Gainsbourg l’appelait « mon hôtel particulier », même si derrière le mur se cachaient de vieilles écuries. L’appartement est transformé en duplex, le noir y trouve sa place avec classe et mystère. Pendant ce temps, le compositeur crée des chansons pour sa muse, jusqu’au fatal « Je t’aime moi non plus ». Décadent, sensuel, sexuel, le titre fait un scandale lors de son unique passage en radio. Gunther rappelle sa femme à l’ordre, il profite d’un tournage en Andalousie pour la rejoindre et la reconquérir, la belle Bardot demande à Serge de stopper la sortie du disque et rompt avec lui. Les bobines finissent au coffre fort, il promet de ne jamais réenregistrer le titre avec qui que ce soit. Parole qu’il ne tiendra pas : en 1969, Jane prend la place de Brigitte et la chanson renaît. B.B. est triste, mais elle sait que c’est dans l’ordre des choses. Finalement, sa version à elle sortira dans les bacs bien plus tard, en 1986.

La maison ? Lors de la rupture, Serge décide de ne pas l’habiter. Il préfère l’hôtel, une chambre envahie de la présence de Bardot : cartes, portraits… il vit dans son souvenir. Il est encore à l’hôtel lorsqu’il tourne un film avec une jeune anglaise qui ne parle pas un mot de français. Lui espérait tourner ce film, « Slogan » (de Pierre Grimblat) avec Marisa Berenson. Du coup la petite, il la fait morfler, il n’en veut pas. Le tournage tourne au désastre, jusqu’à ce que Pierre Grimblat imagine une ruse pour réconcilier ses deux acteurs. Il leur donne rendez-vous au restaurant, mais lui n’arrivera jamais. Tête à tête forcé entre les deux, Gainsbourg arrête de faire sa tête de chou, il se laisse atteindre par la belle Birkin.

Quand leur histoire devient sérieuse, c’est elle qui propose d’emménager rue de Verneuil. Ils y vivront une dizaine d’années, auront Charlotte ensemble, puis Serge ne saura pas garder sa belle. Elle fuit, il se retrouve seul dans son duplex à la décoration si soignée. Chaque bibelot a sa place, il arrange, peaufine, il aime tellement ce lieu qu’il en fera déjà un musée de son vivant. Puis il déménage définitivement en 1991 en laissant Bambou et Lulu, derniers compagnons de route.

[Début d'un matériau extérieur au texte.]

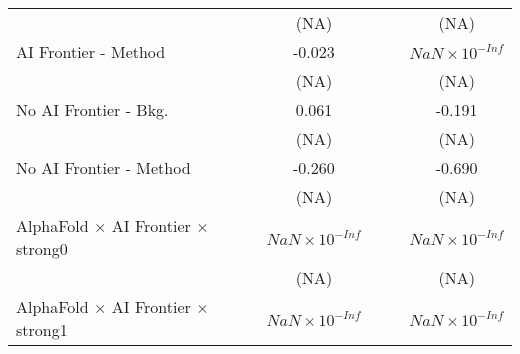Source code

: \begin{tabular}{lcccccc}
                                                                              &                        &                        & (NA)                   &                        &                        & (NA)\\   
   AI Frontier - Method                                                       &                        &                        & -0.023                 &                        &                        & $NaN\times 10^{-Inf}$\\    
                                                                              &                        &                        & (NA)                   &                        &                        & (NA)\\   
   No AI Frontier - Bkg.                                                      &                        &                        & 0.061                  &                        &                        & -0.191\\   
                                                                              &                        &                        & (NA)                   &                        &                        & (NA)\\   
   No AI Frontier - Method                                                    &                        &                        & -0.260                 &                        &                        & -0.690\\   
                                                                              &                        &                        & (NA)                   &                        &                        & (NA)\\   
   AlphaFold $\times$ AI Frontier $\times$ strong0                            &                        &                        & $NaN\times 10^{-Inf}$  &                        &                        & $NaN\times 10^{-Inf}$\\    
                                                                              &                        &                        & (NA)                   &                        &                        & (NA)\\   
   AlphaFold $\times$ AI Frontier $\times$ strong1                            &                        &                        & $NaN\times 10^{-Inf}$  &                        &                        & $NaN\times 10^{-Inf}$\\    

\end{tabular}
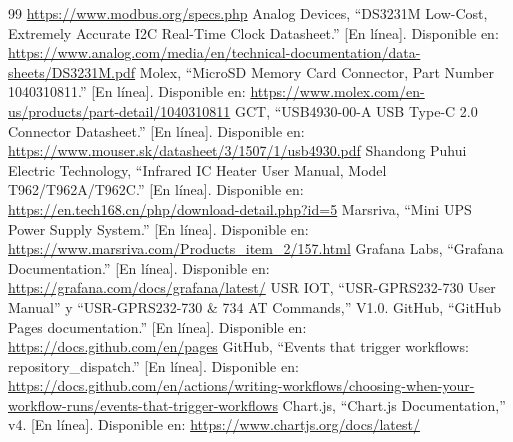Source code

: \documentclass[11pt,a4paper]{article}
\begin{document}
\begin{thebibliography}{99}
    \url{https://www.modbus.org/specs.php}
 Analog Devices, ``DS3231M Low-Cost, Extremely Accurate I2C
    Real-Time Clock Datasheet.'' [En línea]. Disponible en:
    \url{https://www.analog.com/media/en/technical-documentation/data-sheets/DS3231M.pdf}
 Molex, ``MicroSD Memory Card Connector, Part Number
    1040310811.'' [En línea]. Disponible en:
    \url{https://www.molex.com/en-us/products/part-detail/1040310811}
 GCT, ``USB4930-00-A USB Type-C 2.0 Connector Datasheet.'' [En
    línea]. Disponible en: \url{https://www.mouser.sk/datasheet/3/1507/1/usb4930.pdf}
 Shandong Puhui Electric Technology, ``Infrared IC Heater User
    Manual, Model T962/T962A/T962C.'' [En línea]. Disponible en:
    \url{https://en.tech168.cn/php/download-detail.php?id=5}
 Marsriva, ``Mini UPS Power Supply System.'' [En línea].
    Disponible en: \url{https://www.marsriva.com/Products_item_2/157.html}
 Grafana Labs, ``Grafana Documentation.'' [En línea].
    Disponible en: \url{https://grafana.com/docs/grafana/latest/}
 USR IOT, ``USR-GPRS232-730 User Manual'' y ``USR-GPRS232-730
    \& 734 AT Commands,'' V1.0.
 GitHub, ``GitHub Pages documentation.'' [En línea].
    Disponible en: \url{https://docs.github.com/en/pages}
 GitHub, ``Events that trigger workflows:
    repository\_dispatch.'' [En línea]. Disponible en:
    \url{https://docs.github.com/en/actions/writing-workflows/choosing-when-your-workflow-runs/events-that-trigger-workflows}
 Chart.js, ``Chart.js Documentation,'' v4. [En línea].
    Disponible en: \url{https://www.chartjs.org/docs/latest/}
\end{thebibliography}
\end{document}
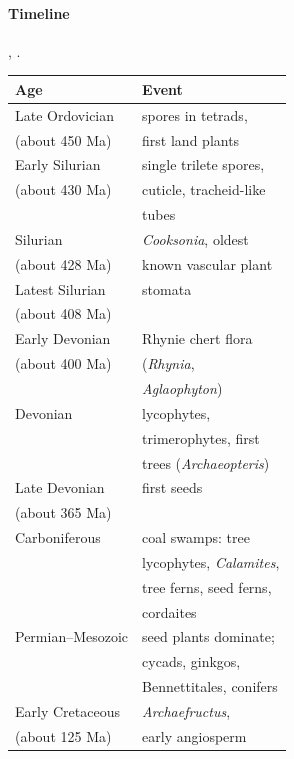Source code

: \paragraph{Timeline}
\cite[Chapters 3--4]{willis2002evolution},
\cite[Chapters 17--18]{evert2013raven}.
\begin{center}
\begin{tabular}{ll}
Age & Event \\
\hline
Late Ordovician & spores in tetrads, \\
(about 450 Ma) & first land plants \\
Early Silurian & single trilete spores, \\
(about 430 Ma) & cuticle, tracheid-like \\
& tubes \\
Silurian & \emph{Cooksonia}, oldest \\
(about 428 Ma) & known vascular plant \\
Latest Silurian & stomata \\
(about 408 Ma) & \\
Early Devonian & Rhynie chert flora \\
(about 400 Ma) & (\emph{Rhynia}, \\
& \emph{Aglaophyton}) \\
Devonian & lycophytes, \\
& trimerophytes, first \\
& trees (\emph{Archaeopteris}) \\
Late Devonian & first seeds \\
(about 365 Ma) & \\
Carboniferous & coal swamps: tree \\
& lycophytes, \emph{Calamites}, \\
& tree ferns, seed ferns, \\
& cordaites \\
Permian--Mesozoic & seed plants dominate; \\
& cycads, ginkgos, \\
& Bennettitales, conifers \\
Early Cretaceous & \emph{Archaefructus}, \\
(about 125 Ma) & early angiosperm \\
\end{tabular}
\end{center}

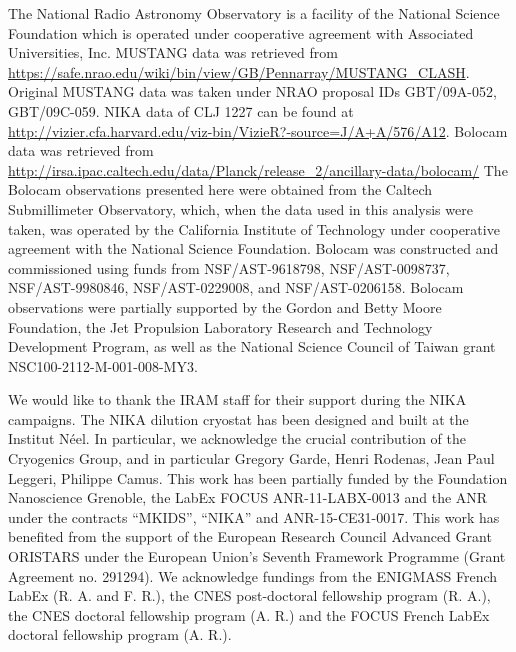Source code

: \documentclass[twocolumn,traditabstract]{aa}
\begin{document}
The National Radio Astronomy Observatory is a facility of the National Science Foundation which is operated
under cooperative agreement with Associated Universities, Inc. MUSTANG data was retrieved from
\url{https://safe.nrao.edu/wiki/bin/view/GB/Pennarray/MUSTANG_CLASH}. Original MUSTANG data was
taken under NRAO proposal IDs GBT/09A-052, GBT/09C-059. NIKA data of CLJ 1227 can be found at
\url{http://vizier.cfa.harvard.edu/viz-bin/VizieR?-source=J/A+A/576/A12}. Bolocam data was retrieved from
\url{http://irsa.ipac.caltech.edu/data/Planck/release\_2/ancillary-data/bolocam/}
The Bolocam observations presented here were obtained from the Caltech Submillimeter Observatory, which,
when the data used in this analysis were taken, was operated by the California Institute of Technology under
cooperative agreement with the National Science Foundation. Bolocam was constructed and commissioned using funds
from NSF/AST-9618798, NSF/AST-0098737, NSF/AST-9980846, NSF/AST-0229008, and NSF/AST-0206158. Bolocam observations
were partially supported by the Gordon and Betty Moore Foundation, the Jet Propulsion Laboratory Research and
Technology Development Program, as well as the National Science Council of Taiwan grant NSC100-2112-M-001-008-MY3.

We would like to thank the IRAM staff for their support during the NIKA campaigns. 
The NIKA dilution cryostat has been designed and built at the Institut N\'eel. 
In particular, we acknowledge the crucial contribution of the Cryogenics Group, and 
in particular Gregory Garde, Henri Rodenas, Jean Paul Leggeri, Philippe Camus. 
This work has been partially funded by the Foundation Nanoscience Grenoble, the LabEx FOCUS ANR-11-LABX-0013 and 
the ANR under the contracts ``MKIDS'', ``NIKA'' and ANR-15-CE31-0017. 
This work has benefited from the support of the European Research Council Advanced Grant ORISTARS 
under the European Union's Seventh Framework Programme (Grant Agreement no. 291294).
We acknowledge fundings from the ENIGMASS French LabEx (R. A. and F. R.), 
the CNES post-doctoral fellowship program (R. A.), the CNES doctoral fellowship program (A. R.) and 
the FOCUS French LabEx doctoral fellowship program (A. R.).


\end{document}
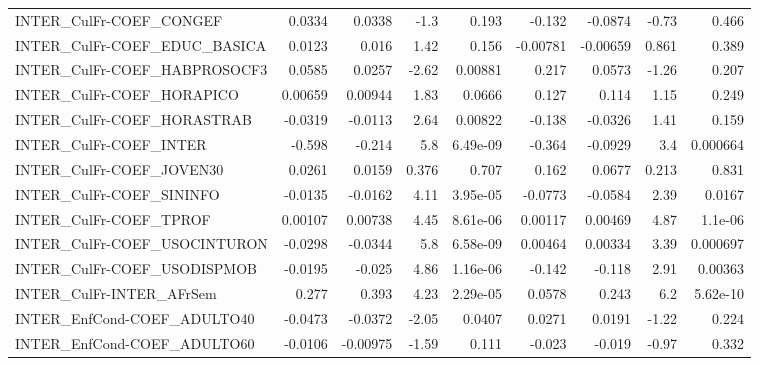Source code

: \begin{tabular}{lrrrrrrrr}
INTER\_CulFr-COEF\_CONGEF               &      0.0334 &       0.0338 &    -1.3 &    0.193 &     -0.132 &     -0.0874 &        -0.73 &         0.466 \\
INTER\_CulFr-COEF\_EDUC\_BASICA          &      0.0123 &        0.016 &    1.42 &    0.156 &   -0.00781 &    -0.00659 &        0.861 &         0.389 \\
INTER\_CulFr-COEF\_HABPROSOCF3          &      0.0585 &       0.0257 &   -2.62 &  0.00881 &      0.217 &      0.0573 &        -1.26 &         0.207 \\
INTER\_CulFr-COEF\_HORAPICO             &     0.00659 &      0.00944 &    1.83 &   0.0666 &      0.127 &       0.114 &         1.15 &         0.249 \\
INTER\_CulFr-COEF\_HORASTRAB            &     -0.0319 &      -0.0113 &    2.64 &  0.00822 &     -0.138 &     -0.0326 &         1.41 &         0.159 \\
INTER\_CulFr-COEF\_INTER                &      -0.598 &       -0.214 &     5.8 & 6.49e-09 &     -0.364 &     -0.0929 &          3.4 &      0.000664 \\
INTER\_CulFr-COEF\_JOVEN30              &      0.0261 &       0.0159 &   0.376 &    0.707 &      0.162 &      0.0677 &        0.213 &         0.831 \\
INTER\_CulFr-COEF\_SININFO              &     -0.0135 &      -0.0162 &    4.11 & 3.95e-05 &    -0.0773 &     -0.0584 &         2.39 &        0.0167 \\
INTER\_CulFr-COEF\_TPROF                &     0.00107 &      0.00738 &    4.45 & 8.61e-06 &    0.00117 &     0.00469 &         4.87 &       1.1e-06 \\
INTER\_CulFr-COEF\_USOCINTURON          &     -0.0298 &      -0.0344 &     5.8 & 6.58e-09 &    0.00464 &     0.00334 &         3.39 &      0.000697 \\
INTER\_CulFr-COEF\_USODISPMOB           &     -0.0195 &       -0.025 &    4.86 & 1.16e-06 &     -0.142 &      -0.118 &         2.91 &       0.00363 \\
INTER\_CulFr-INTER\_AFrSem              &       0.277 &        0.393 &    4.23 & 2.29e-05 &     0.0578 &       0.243 &          6.2 &      5.62e-10 \\
INTER\_EnfCond-COEF\_ADULTO40           &     -0.0473 &      -0.0372 &   -2.05 &   0.0407 &     0.0271 &      0.0191 &        -1.22 &         0.224 \\
INTER\_EnfCond-COEF\_ADULTO60           &     -0.0106 &     -0.00975 &   -1.59 &    0.111 &     -0.023 &      -0.019 &        -0.97 &         0.332 \\

\end{tabular}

Charlotte Gainsbourg a d’abord voulu ouvrir un musée dans la maison de son père. Elle a commencé par régler les problèmes de paperasses, rachetant les autres parts des ayants-droit (Gainsbourg avait, en-dehors de Charlotte et Lulu, deux autres enfants de son tout premier mariage), frappant aux portes des différents ministres de la culture, Lang, Toubon… En 2001, la mairie de Paris entame sérieusement des démarches. Mais tous les projets tombent à l’eau. Derrière les volets, les meubles, les objets, tout est resté en place, paraît-il. Aujourd’hui, le projet de musée est abandonné. « Mon père appartient déjà tellement à tout le monde », répond Charlotte quand on lui demande pourquoi.

Alors nous, on a la façade. Elle, l’intérieur. C’est dans l’ordre des choses, après tout.